How useful are AI systems really?
Whether AI systems do good or bad is determined by humans, provided they take a few simple rules into account. Opinions differ even on the question of what artificial intelligence actually is.
For it has not even been conclusively clarified yet what natural intelligence is. Let us agree that it is literally about understanding, and understanding is preceded by a learning process.
AI is supposed to automate digital processes "intelligently". IT systems have of course been used for a very long time to automate processes. There is the good old cron job, for example.
An action is performed at certain intervals, for example, the recycle bin is emptied every five minutes. Computers do this job extremely reliably, they do not get tired while working and do not find endless repetitions boring either.
However, they would never come up with the idea themselves to put the garbage by the road to make room for new data. Man had the idea. He recognized the need and wrote an algorithm.
In fact, people are still behind most automatic IT actions today, not intelligent systems. There are good reasons for this. Because what is often forgotten about AI is that humans are in charge. He should consider what a system should learn and, above all, from whom, i.e., what the goal of the whole thing is.
Who influences whom?
In 2016, Microsoft launched an experiment with a Twitter chat bot equipped with artificial intelligence. However, after some time, the fictitious teenager named Tay began to tweet in an increasingly racist and misogynistic manner. He had apparently been specifically influenced by a group of Twitter users.
Microsoft decided after 24 hours to make the profile inaccessible to the general public and to stop the experiment. Microsoft had certainly not foreseen that the experiment would be deliberately influenced, otherwise the company would have defined rules in advance.
In this case, it was about social norms, a rather squishy matter compared to the management of an IT landscape. But even the functionality of an IT landscape is not as easy to maintain as it seems, because it requires setting priorities:
- Which system will be restarted first in the event of a failure?

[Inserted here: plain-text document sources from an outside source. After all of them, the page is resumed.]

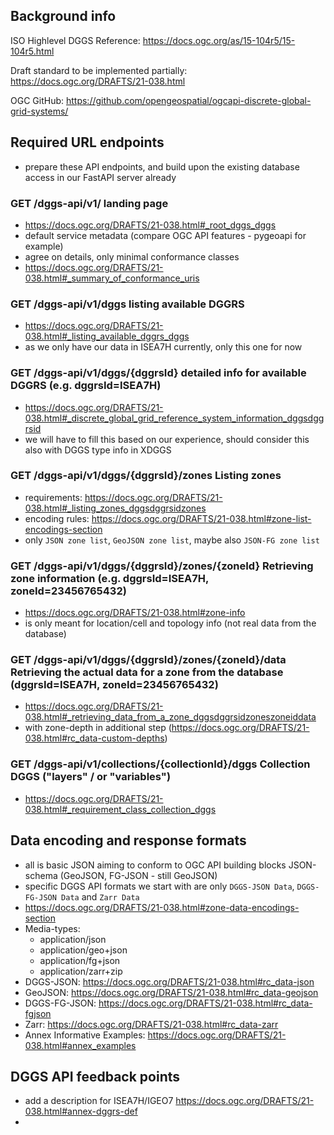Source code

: ## Background info

ISO Highlevel DGGS Reference: https://docs.ogc.org/as/15-104r5/15-104r5.html

Draft standard to be implemented partially: https://docs.ogc.org/DRAFTS/21-038.html

OGC GitHub: https://github.com/opengeospatial/ogcapi-discrete-global-grid-systems/

## Required URL endpoints

- prepare these API endpoints, and build upon the existing database access in our FastAPI server already

### GET /dggs-api/v1/ landing page
- https://docs.ogc.org/DRAFTS/21-038.html#_root_dggs_dggs
- default service metadata (compare OGC API features - pygeoapi for example)
- agree on details, only minimal conformance classes
- https://docs.ogc.org/DRAFTS/21-038.html#_summary_of_conformance_uris

### GET /dggs-api/v1/dggs listing available DGGRS
- https://docs.ogc.org/DRAFTS/21-038.html#_listing_available_dggrs_dggs
- as we only have our data in ISEA7H currently, only this one for now


### GET /dggs-api/v1/dggs/{dggrsId} detailed info for available DGGRS (e.g. dggrsId=ISEA7H)
- https://docs.ogc.org/DRAFTS/21-038.html#_discrete_global_grid_reference_system_information_dggsdggrsid
- we will have to fill this based on our experience, should consider this also with DGGS type info in XDGGS


### GET /dggs-api/v1​/dggs/{dggrsId}/zones Listing zones
- requirements: https://docs.ogc.org/DRAFTS/21-038.html#_listing_zones_dggsdggrsidzones
- encoding rules: https://docs.ogc.org/DRAFTS/21-038.html#zone-list-encodings-section
- only `JSON zone list`, `GeoJSON zone list`, maybe also `JSON-FG zone list` 


### GET /dggs-api/v1/dggs/{dggrsId}/zones/{zoneId} Retrieving zone information (e.g. dggrsId=ISEA7H, zoneId=23456765432)
- https://docs.ogc.org/DRAFTS/21-038.html#zone-info
- is only meant for location/cell and topology info (not real data from the database)


### GET  /dggs-api/v1/dggs/{dggrsId}/zones/{zoneId}/data Retrieving the actual data for a zone from the database (dggrsId=ISEA7H, zoneId=23456765432)
- https://docs.ogc.org/DRAFTS/21-038.html#_retrieving_data_from_a_zone_dggsdggrsidzoneszoneiddata
- with zone-depth in additional step (https://docs.ogc.org/DRAFTS/21-038.html#rc_data-custom-depths)


### GET /dggs-api/v1/collections/{collectionId}/dggs Collection DGGS ("layers" / or "variables")
- https://docs.ogc.org/DRAFTS/21-038.html#_requirement_class_collection_dggs


## Data encoding and response formats

- all is basic JSON aiming to conform to OGC API building blocks JSON-schema (GeoJSON, FG-JSON - still GeoJSON)
- specific DGGS API formats we start with are only `DGGS-JSON Data`, `DGGS-FG-JSON Data` and `Zarr Data`
- https://docs.ogc.org/DRAFTS/21-038.html#zone-data-encodings-section
- Media-types:
  - application/json
  - application/geo+json
  - application/fg+json
  - application/zarr+zip
- DGGS-JSON: https://docs.ogc.org/DRAFTS/21-038.html#rc_data-json
- GeoJSON: https://docs.ogc.org/DRAFTS/21-038.html#rc_data-geojson
- DGGS-FG-JSON: https://docs.ogc.org/DRAFTS/21-038.html#rc_data-fgjson
- Zarr: https://docs.ogc.org/DRAFTS/21-038.html#rc_data-zarr
- Annex Informative Examples: https://docs.ogc.org/DRAFTS/21-038.html#annex_examples


## DGGS API feedback points

- add a description for ISEA7H/IGEO7 https://docs.ogc.org/DRAFTS/21-038.html#annex-dggrs-def
-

- And which update will be implemented first?
Such decisions are usually situational and the more components that need to be weighted, the more complicated it gets.
Impact Assessment
Everyday life shows in many examples, from employee bonuses to government support programs, that too simplistic target systems can lead to undesirable developments.
At the beginning, they fail to assess the consequences in a complex system, and later they lack readjustment. This is precisely where AI can help. Neuronal networks can play through the interactions of individual components at lightning speed and in this way help to create and maintain an optimal system state.
What exactly is "optimal" is a matter for man to decide. Perhaps you still remember HAL 9000 in the feature film "2001: A Space Odyssey". It is possible that this increasingly neurotic, astronaut-murdering mainframe computer has led to AI still being eyed very suspiciously by many.
Instead of supporting the human, he wanted to protect himself from his shutdown and complete the mission. For this, he could even lie purposefully. Clearly a consequence of poorly prioritized goals, lack of impact assessment and learning from the wrong example - analogous to Tay.
My conclusion is accordingly: AI can help us make much better decisions in very many areas, especially when things get complicated. After all, these are the situations in which people often do exactly the wrong thing.
However, a prerequisite for this is that we first think about what we want to achieve with the help of AI and from whom the system should learn.